El diseño del italiano Guiseppe Cassioli para las medallas, con Nike, la diosa de la victoria, al frente, y con un atleta llevado en hombros al reverso, hizo su debut en estos juegos, y se mantendría sin cambios hasta 1968.
Después de 16 años de ausencia, Alemania volvió a los Olímpicos. El detalle es importante debido a que esta nación fue la que más se acercó a Estados Unidos en el medallero final, ocupando la segunda posición con 31 preseas (10 de oro, siete de plata y 14 de bronce), por 56 de los estadounidenses (22 de oro, 18 de plata y 16 de bronce).
Ámsterdam 1928 no contó con ninguna figura en particular que explotara en el certamen. Los competidores que más destacaron fueron quienes ya lo habían hecho en justas anteriores: Paavo Nurmi, quien sumó otras tres medallas a su cuenta (una de oro, en los 10 mil metros); su compatriota Vilho Ritola, ganador de cuatro preseas doradas en París 1924, lo superó por solo 12 metros en la final de los 5 mil metros, con lo que obtuvo una de sus dos medallas (la otra fue de plata, en los 10 mil metros); Johhny Weissmüller, y –por supuesto– el equipo uruguayo de futbol.
Bicampeón olímpico
El éxito de los charrúas en París 1924 motivó la participación, en Ámsterdam, de otros tres países latinoamericanos: Argentina, Chile y México. Este último envió a una inexperta selección que hasta ese momento solo había jugado con Guatemala. El resultado dio inicio a una larga cadena de fracasos mexicanos en el futbol olímpico que se prolongaría por casi una centuria: en su presentación fue arrasada por España por 1–7, anotando el solitario gol Juan “Trompito” Carreño, ídolo del Atlante de la época, y quien también fue el encargado, dos años después, de anotar el primer gol nacional en Copa del Mundo.
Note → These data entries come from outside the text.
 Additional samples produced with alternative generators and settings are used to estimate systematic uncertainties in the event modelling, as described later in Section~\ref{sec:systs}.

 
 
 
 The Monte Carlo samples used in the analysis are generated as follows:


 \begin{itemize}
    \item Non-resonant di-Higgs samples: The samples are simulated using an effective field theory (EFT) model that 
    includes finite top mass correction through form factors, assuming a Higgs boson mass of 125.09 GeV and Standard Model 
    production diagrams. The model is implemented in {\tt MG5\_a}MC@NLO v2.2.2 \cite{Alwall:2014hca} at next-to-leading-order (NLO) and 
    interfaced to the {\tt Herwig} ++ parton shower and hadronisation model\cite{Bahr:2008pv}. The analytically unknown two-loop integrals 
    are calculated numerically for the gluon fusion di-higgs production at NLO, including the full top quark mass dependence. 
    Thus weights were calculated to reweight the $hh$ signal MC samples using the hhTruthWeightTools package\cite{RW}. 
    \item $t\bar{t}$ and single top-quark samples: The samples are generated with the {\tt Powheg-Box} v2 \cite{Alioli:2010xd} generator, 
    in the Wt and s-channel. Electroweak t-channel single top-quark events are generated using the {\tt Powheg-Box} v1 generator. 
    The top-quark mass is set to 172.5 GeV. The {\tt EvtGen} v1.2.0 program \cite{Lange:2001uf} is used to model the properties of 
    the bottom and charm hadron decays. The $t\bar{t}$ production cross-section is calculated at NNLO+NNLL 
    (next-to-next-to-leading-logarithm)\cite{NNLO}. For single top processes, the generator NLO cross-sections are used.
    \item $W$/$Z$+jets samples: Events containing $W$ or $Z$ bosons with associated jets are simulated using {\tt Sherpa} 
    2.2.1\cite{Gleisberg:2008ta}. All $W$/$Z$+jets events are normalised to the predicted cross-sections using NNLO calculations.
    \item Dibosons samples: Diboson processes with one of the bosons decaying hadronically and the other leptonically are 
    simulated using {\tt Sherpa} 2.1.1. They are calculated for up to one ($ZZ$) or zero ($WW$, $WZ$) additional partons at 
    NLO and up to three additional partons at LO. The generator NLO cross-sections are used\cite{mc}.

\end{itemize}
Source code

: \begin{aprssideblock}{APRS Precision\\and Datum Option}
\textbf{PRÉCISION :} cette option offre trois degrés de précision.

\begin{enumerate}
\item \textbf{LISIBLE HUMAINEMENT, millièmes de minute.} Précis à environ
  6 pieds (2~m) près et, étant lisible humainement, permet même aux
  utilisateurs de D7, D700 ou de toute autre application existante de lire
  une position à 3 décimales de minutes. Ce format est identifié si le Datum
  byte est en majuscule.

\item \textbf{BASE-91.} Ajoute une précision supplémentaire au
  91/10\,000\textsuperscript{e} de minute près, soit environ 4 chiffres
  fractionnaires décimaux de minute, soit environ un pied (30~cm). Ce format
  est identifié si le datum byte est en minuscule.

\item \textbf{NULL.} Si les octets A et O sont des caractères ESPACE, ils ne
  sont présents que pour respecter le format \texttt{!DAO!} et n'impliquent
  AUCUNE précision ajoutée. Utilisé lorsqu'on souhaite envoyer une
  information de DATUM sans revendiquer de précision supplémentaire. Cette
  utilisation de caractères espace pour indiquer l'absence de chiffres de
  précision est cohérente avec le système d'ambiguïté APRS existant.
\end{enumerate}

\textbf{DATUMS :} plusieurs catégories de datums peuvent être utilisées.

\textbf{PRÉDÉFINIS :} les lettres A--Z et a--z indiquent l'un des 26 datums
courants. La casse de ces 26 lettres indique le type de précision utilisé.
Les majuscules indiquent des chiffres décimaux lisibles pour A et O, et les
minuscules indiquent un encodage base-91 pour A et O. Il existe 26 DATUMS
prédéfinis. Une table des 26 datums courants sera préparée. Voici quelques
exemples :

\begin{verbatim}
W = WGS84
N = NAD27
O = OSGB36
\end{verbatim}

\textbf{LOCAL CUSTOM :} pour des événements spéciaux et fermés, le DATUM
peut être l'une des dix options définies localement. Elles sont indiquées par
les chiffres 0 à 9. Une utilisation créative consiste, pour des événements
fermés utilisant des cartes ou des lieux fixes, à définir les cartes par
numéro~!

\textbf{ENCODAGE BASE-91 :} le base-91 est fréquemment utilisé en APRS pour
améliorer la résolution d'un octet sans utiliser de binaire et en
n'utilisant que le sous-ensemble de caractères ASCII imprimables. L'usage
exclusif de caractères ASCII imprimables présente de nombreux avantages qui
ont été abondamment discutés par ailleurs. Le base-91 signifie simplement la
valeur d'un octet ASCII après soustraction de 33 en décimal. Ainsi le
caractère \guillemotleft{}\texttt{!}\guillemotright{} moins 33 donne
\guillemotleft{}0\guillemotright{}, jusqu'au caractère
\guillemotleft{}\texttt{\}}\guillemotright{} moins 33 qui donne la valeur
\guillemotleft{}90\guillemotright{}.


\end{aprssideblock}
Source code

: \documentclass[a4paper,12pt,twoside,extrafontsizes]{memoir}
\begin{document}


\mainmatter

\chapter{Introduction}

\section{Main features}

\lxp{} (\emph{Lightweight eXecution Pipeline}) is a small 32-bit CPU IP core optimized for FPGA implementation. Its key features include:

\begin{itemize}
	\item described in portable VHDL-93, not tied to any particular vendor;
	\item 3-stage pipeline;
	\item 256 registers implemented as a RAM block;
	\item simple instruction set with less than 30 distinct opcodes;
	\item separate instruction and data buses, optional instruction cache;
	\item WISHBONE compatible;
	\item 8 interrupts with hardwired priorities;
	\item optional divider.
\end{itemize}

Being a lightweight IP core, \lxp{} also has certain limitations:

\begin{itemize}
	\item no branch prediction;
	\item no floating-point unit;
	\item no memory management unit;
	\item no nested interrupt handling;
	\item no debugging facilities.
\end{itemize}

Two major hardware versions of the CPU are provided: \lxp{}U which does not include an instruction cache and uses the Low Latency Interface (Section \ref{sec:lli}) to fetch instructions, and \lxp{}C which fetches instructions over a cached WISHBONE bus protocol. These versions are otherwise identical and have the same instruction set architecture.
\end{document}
Chile tampoco tuvo una actuación destacada: fue eliminado por Portugal (2–4) a las primeras de cambio, y luego se desquitó, cual mujer del borracho con el niño, con nuestro desmoralizado representativo, ganándole por 3–1 en el torneo de consolación (el gol mexicano lo anotó Ernesto Sota, del América).
Una historia muy distinta escribieron Uruguay, el campeón defensor, y Argentina, su acérrimo rival. Predestinados a dirimir la supremacía olímpica, ambos llevaron un paso arrollador hasta la final: los argentinos vencieron, sucesivamente, a Estados Unidos (11–2), Bélgica (6–2) y Egipto (6–0) para llegar a la final. Uruguay, por su parte, derrotó a Holanda (2–0), Alemania (4–1) e Italia (3–2). En la final, los dos conjuntos rioplatenses igualaron a un gol, por lo que fue necesario un desempate, en el cual Uruguay se impuso por un apretado 2–1. Los celestes, con este equipo que era casi idéntico al que triunfó en 1924, ganarían también la I Copa del Mundo en 1930, coronando así su era dorada en el balompié.
Además, luego de muchos años de investigación y análisis, el que esto escribe ha concluido que el de Ámsterdam 1928 fue y sigue siendo el mejor torneo de futbol olímpico que se ha efectuado. Habrá otra ocasión en esta columna para argumentar por qué.